<<<<
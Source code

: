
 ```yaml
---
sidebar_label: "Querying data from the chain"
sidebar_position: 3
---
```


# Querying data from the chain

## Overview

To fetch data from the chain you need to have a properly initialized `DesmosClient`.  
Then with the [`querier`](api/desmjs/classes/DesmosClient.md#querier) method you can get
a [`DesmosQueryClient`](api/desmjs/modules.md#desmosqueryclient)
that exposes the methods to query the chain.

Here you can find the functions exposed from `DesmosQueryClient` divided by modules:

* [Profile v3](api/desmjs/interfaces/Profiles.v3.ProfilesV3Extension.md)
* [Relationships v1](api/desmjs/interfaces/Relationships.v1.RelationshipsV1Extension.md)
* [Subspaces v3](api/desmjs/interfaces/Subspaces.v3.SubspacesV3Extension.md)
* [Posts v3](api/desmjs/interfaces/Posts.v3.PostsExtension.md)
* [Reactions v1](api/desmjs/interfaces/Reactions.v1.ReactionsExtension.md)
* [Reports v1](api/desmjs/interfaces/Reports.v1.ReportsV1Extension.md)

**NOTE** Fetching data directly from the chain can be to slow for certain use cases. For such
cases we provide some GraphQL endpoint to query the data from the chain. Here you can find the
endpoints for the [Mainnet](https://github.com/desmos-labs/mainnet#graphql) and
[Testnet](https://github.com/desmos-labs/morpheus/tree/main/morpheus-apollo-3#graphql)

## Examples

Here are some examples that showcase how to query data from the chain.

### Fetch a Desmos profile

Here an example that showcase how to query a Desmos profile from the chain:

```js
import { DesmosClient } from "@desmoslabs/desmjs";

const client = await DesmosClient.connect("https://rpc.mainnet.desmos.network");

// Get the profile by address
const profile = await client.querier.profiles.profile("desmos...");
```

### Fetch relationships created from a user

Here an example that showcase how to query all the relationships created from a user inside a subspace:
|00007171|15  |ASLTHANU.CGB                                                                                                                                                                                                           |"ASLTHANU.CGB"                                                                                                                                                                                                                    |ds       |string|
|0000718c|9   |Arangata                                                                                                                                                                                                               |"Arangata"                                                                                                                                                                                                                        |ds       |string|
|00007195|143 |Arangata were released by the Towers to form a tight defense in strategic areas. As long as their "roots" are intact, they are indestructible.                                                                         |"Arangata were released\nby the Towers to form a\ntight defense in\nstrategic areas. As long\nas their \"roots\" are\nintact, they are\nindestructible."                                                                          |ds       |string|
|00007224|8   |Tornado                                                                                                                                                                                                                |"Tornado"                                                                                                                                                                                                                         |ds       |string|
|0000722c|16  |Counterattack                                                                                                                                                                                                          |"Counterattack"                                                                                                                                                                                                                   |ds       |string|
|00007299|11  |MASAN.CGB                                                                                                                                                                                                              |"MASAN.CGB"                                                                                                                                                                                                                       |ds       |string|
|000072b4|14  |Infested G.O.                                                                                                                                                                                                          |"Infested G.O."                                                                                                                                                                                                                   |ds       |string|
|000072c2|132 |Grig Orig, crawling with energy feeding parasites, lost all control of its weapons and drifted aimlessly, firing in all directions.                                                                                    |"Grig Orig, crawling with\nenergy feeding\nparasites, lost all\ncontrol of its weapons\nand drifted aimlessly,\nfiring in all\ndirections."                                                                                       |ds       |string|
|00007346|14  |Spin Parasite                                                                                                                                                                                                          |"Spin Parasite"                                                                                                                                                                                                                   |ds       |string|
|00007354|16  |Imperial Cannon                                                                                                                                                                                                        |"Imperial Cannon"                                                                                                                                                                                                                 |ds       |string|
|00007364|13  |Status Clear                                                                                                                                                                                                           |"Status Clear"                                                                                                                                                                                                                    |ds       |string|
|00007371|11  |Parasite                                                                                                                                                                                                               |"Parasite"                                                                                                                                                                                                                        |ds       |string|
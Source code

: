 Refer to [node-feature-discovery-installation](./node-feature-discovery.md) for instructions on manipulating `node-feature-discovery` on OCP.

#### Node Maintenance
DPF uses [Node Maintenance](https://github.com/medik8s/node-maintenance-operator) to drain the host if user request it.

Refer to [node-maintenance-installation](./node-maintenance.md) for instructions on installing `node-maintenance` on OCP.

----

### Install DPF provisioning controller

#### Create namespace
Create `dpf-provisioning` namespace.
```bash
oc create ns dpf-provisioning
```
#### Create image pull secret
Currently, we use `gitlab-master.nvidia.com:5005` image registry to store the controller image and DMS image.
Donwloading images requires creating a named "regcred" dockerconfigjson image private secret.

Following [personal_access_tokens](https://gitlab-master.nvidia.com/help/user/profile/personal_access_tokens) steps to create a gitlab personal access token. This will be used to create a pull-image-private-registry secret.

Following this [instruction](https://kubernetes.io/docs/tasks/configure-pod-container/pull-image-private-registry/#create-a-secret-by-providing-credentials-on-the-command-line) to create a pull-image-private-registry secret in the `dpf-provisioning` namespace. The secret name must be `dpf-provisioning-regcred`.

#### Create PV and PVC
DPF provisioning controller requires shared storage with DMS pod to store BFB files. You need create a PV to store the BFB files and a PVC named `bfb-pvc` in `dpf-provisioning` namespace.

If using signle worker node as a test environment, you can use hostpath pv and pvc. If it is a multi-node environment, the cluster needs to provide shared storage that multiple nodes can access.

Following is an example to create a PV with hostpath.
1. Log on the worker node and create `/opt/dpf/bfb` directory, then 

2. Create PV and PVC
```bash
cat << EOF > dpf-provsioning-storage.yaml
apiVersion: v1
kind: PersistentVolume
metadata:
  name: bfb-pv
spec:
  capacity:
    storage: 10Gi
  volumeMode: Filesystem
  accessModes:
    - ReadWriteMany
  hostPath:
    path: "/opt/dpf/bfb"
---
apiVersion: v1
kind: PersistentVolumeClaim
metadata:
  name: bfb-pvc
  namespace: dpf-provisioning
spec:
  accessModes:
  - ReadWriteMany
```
>>>>
• _What you need to do_: Exactly how many lines in the records above hold the string "pull"? Reply with that number only.

• _Answer to this task_: 3